#### EXERCISE MATERIALS:
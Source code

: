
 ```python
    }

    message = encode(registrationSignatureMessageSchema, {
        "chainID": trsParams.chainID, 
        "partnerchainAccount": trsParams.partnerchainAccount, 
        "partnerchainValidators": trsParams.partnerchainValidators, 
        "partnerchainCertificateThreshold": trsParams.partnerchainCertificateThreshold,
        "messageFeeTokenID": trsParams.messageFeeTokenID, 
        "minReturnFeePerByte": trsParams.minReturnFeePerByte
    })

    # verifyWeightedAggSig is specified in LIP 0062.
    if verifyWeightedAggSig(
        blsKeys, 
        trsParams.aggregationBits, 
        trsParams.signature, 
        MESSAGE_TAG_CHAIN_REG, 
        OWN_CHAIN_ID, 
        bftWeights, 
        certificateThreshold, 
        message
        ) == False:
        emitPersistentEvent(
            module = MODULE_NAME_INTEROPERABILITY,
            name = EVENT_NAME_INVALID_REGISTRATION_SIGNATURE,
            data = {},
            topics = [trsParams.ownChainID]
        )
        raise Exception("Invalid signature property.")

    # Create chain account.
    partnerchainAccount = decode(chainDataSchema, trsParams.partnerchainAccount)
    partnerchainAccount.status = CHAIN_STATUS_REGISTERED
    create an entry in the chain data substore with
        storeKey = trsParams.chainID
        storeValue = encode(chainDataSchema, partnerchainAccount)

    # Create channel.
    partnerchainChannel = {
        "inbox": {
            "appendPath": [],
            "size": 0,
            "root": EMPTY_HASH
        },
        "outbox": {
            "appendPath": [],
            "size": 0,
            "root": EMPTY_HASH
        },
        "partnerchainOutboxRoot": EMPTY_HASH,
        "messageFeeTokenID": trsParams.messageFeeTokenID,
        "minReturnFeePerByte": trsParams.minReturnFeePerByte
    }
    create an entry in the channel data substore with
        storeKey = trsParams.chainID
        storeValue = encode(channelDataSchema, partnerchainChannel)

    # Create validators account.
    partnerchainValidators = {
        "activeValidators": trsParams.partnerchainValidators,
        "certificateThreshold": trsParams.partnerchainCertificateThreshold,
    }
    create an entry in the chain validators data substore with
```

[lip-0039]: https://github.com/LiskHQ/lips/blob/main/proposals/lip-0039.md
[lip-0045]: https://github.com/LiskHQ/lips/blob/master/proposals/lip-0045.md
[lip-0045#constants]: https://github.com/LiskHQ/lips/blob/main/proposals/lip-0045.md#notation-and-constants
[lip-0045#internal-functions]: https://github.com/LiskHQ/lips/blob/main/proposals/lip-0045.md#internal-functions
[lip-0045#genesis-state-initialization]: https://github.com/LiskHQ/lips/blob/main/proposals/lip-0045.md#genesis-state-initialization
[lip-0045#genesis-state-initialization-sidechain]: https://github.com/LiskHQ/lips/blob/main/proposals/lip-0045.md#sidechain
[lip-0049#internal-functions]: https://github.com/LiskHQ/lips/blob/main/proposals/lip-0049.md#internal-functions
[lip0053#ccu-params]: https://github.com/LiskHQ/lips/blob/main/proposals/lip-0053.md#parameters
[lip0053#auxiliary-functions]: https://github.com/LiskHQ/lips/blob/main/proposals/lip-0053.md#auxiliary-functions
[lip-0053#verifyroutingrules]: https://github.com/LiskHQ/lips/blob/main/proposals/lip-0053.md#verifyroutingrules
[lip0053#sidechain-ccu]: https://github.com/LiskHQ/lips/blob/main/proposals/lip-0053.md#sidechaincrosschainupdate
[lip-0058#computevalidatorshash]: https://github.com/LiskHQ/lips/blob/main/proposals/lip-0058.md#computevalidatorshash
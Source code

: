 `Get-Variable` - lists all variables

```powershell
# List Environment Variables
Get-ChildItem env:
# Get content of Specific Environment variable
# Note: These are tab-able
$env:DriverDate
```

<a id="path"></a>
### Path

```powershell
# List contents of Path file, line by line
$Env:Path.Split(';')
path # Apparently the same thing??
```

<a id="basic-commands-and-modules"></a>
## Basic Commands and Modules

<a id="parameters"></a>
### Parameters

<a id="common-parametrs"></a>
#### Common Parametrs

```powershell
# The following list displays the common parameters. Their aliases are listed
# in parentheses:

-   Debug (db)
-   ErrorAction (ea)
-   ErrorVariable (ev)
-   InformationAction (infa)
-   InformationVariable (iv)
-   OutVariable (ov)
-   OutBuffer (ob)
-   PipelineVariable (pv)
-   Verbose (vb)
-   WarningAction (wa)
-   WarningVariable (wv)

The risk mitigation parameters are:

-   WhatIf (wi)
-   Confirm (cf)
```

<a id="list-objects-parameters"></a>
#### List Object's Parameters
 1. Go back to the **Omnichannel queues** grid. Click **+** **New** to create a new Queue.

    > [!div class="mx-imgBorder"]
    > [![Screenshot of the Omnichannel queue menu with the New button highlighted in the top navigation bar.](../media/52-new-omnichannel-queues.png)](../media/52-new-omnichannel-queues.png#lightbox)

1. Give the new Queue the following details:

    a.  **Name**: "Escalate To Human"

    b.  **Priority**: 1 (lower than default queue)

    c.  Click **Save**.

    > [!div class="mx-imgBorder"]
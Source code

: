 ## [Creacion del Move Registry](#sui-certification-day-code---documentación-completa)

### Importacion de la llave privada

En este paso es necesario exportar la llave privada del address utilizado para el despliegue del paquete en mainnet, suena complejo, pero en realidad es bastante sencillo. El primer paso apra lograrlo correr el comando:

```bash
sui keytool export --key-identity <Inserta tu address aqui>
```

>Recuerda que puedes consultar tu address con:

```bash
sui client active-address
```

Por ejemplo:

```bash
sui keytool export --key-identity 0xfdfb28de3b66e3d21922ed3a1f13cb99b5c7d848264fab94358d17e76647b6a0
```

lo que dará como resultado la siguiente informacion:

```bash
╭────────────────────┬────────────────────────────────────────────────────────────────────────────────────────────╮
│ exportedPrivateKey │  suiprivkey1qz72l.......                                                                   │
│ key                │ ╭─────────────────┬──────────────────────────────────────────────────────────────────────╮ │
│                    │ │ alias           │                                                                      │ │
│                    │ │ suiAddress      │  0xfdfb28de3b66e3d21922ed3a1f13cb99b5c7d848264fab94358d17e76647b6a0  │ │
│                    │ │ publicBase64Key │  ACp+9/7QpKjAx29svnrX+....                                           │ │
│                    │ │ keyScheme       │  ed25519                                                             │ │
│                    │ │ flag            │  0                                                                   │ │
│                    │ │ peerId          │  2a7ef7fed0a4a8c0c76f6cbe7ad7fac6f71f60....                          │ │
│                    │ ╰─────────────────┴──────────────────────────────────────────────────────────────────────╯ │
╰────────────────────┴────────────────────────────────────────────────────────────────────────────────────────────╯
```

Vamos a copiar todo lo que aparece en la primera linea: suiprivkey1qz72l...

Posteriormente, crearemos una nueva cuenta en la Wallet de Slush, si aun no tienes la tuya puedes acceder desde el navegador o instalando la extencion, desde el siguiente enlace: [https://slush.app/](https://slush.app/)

#### WORK REQUEST:
Return every line of the data above in which "puedes" appears.

#### REPLY:
>Recuerda que puedes consultar tu address con:
Posteriormente, crearemos una nueva cuenta en la Wallet de Slush, si aun no tienes la tuya puedes acceder desde el navegador o instalando la extencion, desde el siguiente enlace: [https://slush.app/](https://slush.app/)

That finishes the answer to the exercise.